What capacitor values?


I have custom-made 3 way sealed box speakers with 12" Hokutone paper woofers run full range (wired directly to the speaker terminals).
The 5 1/2" Scanspeak Woofer/Mid has 1 capacitor with no coils, inductors or resistors.
The 1" silk dome Scanspeak Revelator tweeter has 1 capacitor with no coils, inductors or resistors.
What value capacitors would you suggest for the Mids and the Tweeters?
The existing capacitor values may not necessarily be ideal?
halcro
If the sound has been excellent with the existing values, why would you change them? Keep in mind- When the new caps are installed, it will take a number of hours(perhaps 200+) for them to sound right.
The reason I may change them is that the Scanspeak Mid/Woofers and Tweeters were substituted a year ago for the original Hokutone drivers.
Whilst they sound OK, their characteristics (eg impedance and X-over frequencies are almost certainly different.
Does 200uF for the Mid/Woofers and 1.766uF for the Tweeters sound reasonable?

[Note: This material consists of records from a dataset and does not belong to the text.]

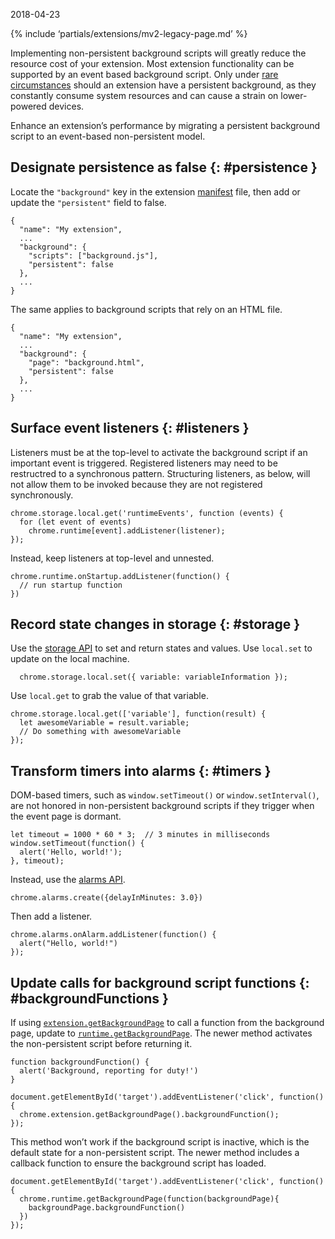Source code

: 2018-04-23

{% include ‘partials/extensions/mv2-legacy-page.md’ %}

Implementing non-persistent background scripts will greatly reduce the resource cost of your extension. Most extension functionality can be supported by an event based background script. Only under [rare circumstances](/docs/extensions/mv2/background_pages#persistentWarning) should an extension have a persistent background, as they constantly consume system resources and can cause a strain on lower-powered devices.

Enhance an extension’s performance by migrating a persistent background script to an event-based non-persistent model.

Designate persistence as false {: \#persistence }
-------------------------------------------------

Locate the `"background"` key in the extension [manifest](/docs/extensions/reference/tabs) file, then add or update the `"persistent"` field to false.

    {
      "name": "My extension",
      ...
      "background": {
        "scripts": ["background.js"],
        "persistent": false
      },
      ...
    }

The same applies to background scripts that rely on an HTML file.

    {
      "name": "My extension",
      ...
      "background": {
        "page": "background.html",
        "persistent": false
      },
      ...
    }

Surface event listeners {: \#listeners }
----------------------------------------

Listeners must be at the top-level to activate the background script if an important event is triggered. Registered listeners may need to be restructred to a synchronous pattern. Structuring listeners, as below, will not allow them to be invoked because they are not registered synchronously.

    chrome.storage.local.get('runtimeEvents', function (events) {
      for (let event of events)
        chrome.runtime[event].addListener(listener);
    });

Instead, keep listeners at top-level and unnested.

    chrome.runtime.onStartup.addListener(function() {
      // run startup function
    })

Record state changes in storage {: \#storage }
----------------------------------------------

Use the [storage API](/docs/extensions/reference/storage) to set and return states and values. Use `local.set` to update on the local machine.

      chrome.storage.local.set({ variable: variableInformation });

Use `local.get` to grab the value of that variable.

    chrome.storage.local.get(['variable'], function(result) {
      let awesomeVariable = result.variable;
      // Do something with awesomeVariable
    });

Transform timers into alarms {: \#timers }
------------------------------------------

DOM-based timers, such as `window.setTimeout()` or `window.setInterval()`, are not honored in non-persistent background scripts if they trigger when the event page is dormant.

    let timeout = 1000 * 60 * 3;  // 3 minutes in milliseconds
    window.setTimeout(function() {
      alert('Hello, world!');
    }, timeout);

Instead, use the [alarms API](/docs/extensions/reference/alarms).

    chrome.alarms.create({delayInMinutes: 3.0})

Then add a listener.

    chrome.alarms.onAlarm.addListener(function() {
      alert("Hello, world!")
    });

Update calls for background script functions {: \#backgroundFunctions }
-----------------------------------------------------------------------

If using [`extension.getBackgroundPage`](/docs/extensions/reference/extension#method-getBackgroundPage) to call a function from the background page, update to [`runtime.getBackgroundPage`](/docs/extensions/reference/runtime#method-getBackgroundPage). The newer method activates the non-persistent script before returning it.

    function backgroundFunction() {
      alert('Background, reporting for duty!')
    }

    document.getElementById('target').addEventListener('click', function(){
      chrome.extension.getBackgroundPage().backgroundFunction();
    });

This method won’t work if the background script is inactive, which is the default state for a non-persistent script. The newer method includes a callback function to ensure the background script has loaded.

    document.getElementById('target').addEventListener('click', function() {
      chrome.runtime.getBackgroundPage(function(backgroundPage){
        backgroundPage.backgroundFunction()
      })
    });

If those speakers are 8ohm: the 200uF cap will cross at 100Hz and the 1.76uF over 10kHz. If they are 4ohm drivers: 200uF= 200Hz, and 1.766uF=somewhere over the rainbow, I mean- over 20kHz. I seriously doubt the mid-range actually has the ability to reproduce that range of frequencies accurately. If it does, I'll buy a truckload of 'em from you! If the tweeter is a nominal 16ohm piece, it would come in at 5kHz, but the cap on the mid might as well not be there at 16ohms. Or are those the values you were thinking about substituting? Most people use 8ohm drivers when building their own systems. It would be good to know with what you're dealing. Do you have a multimeter? Here's the formula for capacitance per your impedance and cut-off desires(for a 6db/oct slope): C1(in uF)= 1,000,000/6.283 X speaker impedance X desired x-over freq.
Thanks Rodman,
The Tweeter is 6 ohm and the Mid/Woofer is 4 ohm.
The Tweeter at the moment has a 2.2 uF cap and the Mid I believe has a 10 uF cap.
Should I stick to these values?
Well- That would bring your tweeter in a little above 10kHz, and your mid- right about 4kHz. The mid isn't doing much midding that way. I'd say 80uF on the mid(500Hz) and about 5.5uF on the tweeter(about 5kHz). I suppose if you were to go with an iron core inductor on the woofer, you wouldn't have as much insertion loss(though it may become non-linear at high input levels). If I were doing it, I would use either Solo or Alpha-Core air core inductors(very low insertion loss and phase shift, very transparent). The value of the coil would depend on the impedance of course(8ohm=2.5mH, 4ohm=1.27mH for 500Hz). I suppose a .13mH to roll off the mid at 5kHz wouldn't hurt either. You may find yourself having to pad the tweet and/or mid to match their outputs with the woofer.